So we’ve moved on from trying to compare Kyle Busch’s soon-to-be 200 wins across three different series with Richard Petty’s 200 NASCAR premier series wins to this: many of Richard Petty’s victories shouldn’t count because they took place in shorter races often against shorter fields.
Someone did a lot of research to reach that conclusion. That’s
too bad. Because at the end of the day, Petty remains the only driver with 200
career victories in NASCAR’s top series. They came on tracks of all shapes and
sizes, against big fields and small fields, on dirt and asphalt, but when you add
them all up you get the same thing – 200.

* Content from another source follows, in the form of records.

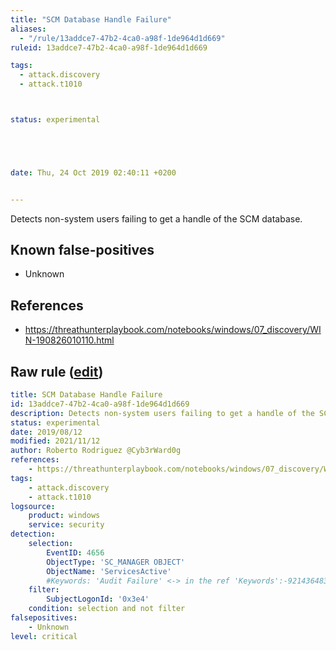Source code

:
```yaml
---
title: "SCM Database Handle Failure"
aliases:
  - "/rule/13addce7-47b2-4ca0-a98f-1de964d1d669"
ruleid: 13addce7-47b2-4ca0-a98f-1de964d1d669

tags:
  - attack.discovery
  - attack.t1010



status: experimental





date: Thu, 24 Oct 2019 02:40:11 +0200


---
```


Detects non-system users failing to get a handle of the SCM database.

<!--more-->


## Known false-positives

* Unknown



## References

* https://threathunterplaybook.com/notebooks/windows/07_discovery/WIN-190826010110.html


## Raw rule ([edit](https://github.com/SigmaHQ/sigma/edit/master/rules/windows/builtin/security/win_scm_database_handle_failure.yml))
```yaml
title: SCM Database Handle Failure
id: 13addce7-47b2-4ca0-a98f-1de964d1d669
description: Detects non-system users failing to get a handle of the SCM database.
status: experimental
date: 2019/08/12
modified: 2021/11/12
author: Roberto Rodriguez @Cyb3rWard0g
references:
    - https://threathunterplaybook.com/notebooks/windows/07_discovery/WIN-190826010110.html
tags:
    - attack.discovery
    - attack.t1010
logsource:
    product: windows
    service: security
detection:
    selection: 
        EventID: 4656
        ObjectType: 'SC_MANAGER OBJECT'
        ObjectName: 'ServicesActive'
        #Keywords: 'Audit Failure' <-> in the ref 'Keywords':-9214364837600034816
    filter:
        SubjectLogonId: '0x3e4'
    condition: selection and not filter
falsepositives:
    - Unknown
level: critical

```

When was the last time any Cup team HAD to compete 3-4 times
during the same week because that’s how the races fell on the schedule?
Do today’s drivers and teams have anywhere near the concern about parts breakage? Engines blowing? That Petty won as often as he did when drivers were more likely to fall out of a race due to something on the car breaking speaks volumes. Parts failures didn’t discriminate when it came to race length so why should we?
Today’s drivers race with power steering, disc brakes and radial
tires. For much of his career, Petty and his fellow drivers competed without
power steering, used drum brakes and bias-ply tires.
I wouldn’t want to drive across town without power steering,
much less race without it.
Win under those conditions in a 100-mile race or a 500-mile
race and tell me the two shouldn’t be considered equal.
Faulting Petty for winning a 100-lap race against a field of 24 is like faulting Busch for winning a fuel-mileage race. “Well, he didn’t really beat anyone, he just outlasted them.” Really?
Do we even want to mention the differences in everything BUT
driving in the race? You know, like the crew having to transport the car across
the country to the next race, set the car up at the track, pit the car on race
day, then haul the car all the way back across the country to get home, unload
and get ready for the next race? The same crew mind you. And often volunteers
Not a couple of fellas hired to drive, and only drive, the transporter to and from the track. Separate mechanics to set up the car. A separate pit crew that does nothing but pit the car.
Hell, if Petty had those “luxuries” during his prime, he might
have won 300 times.
Of course, someone would probably find fault with that, too.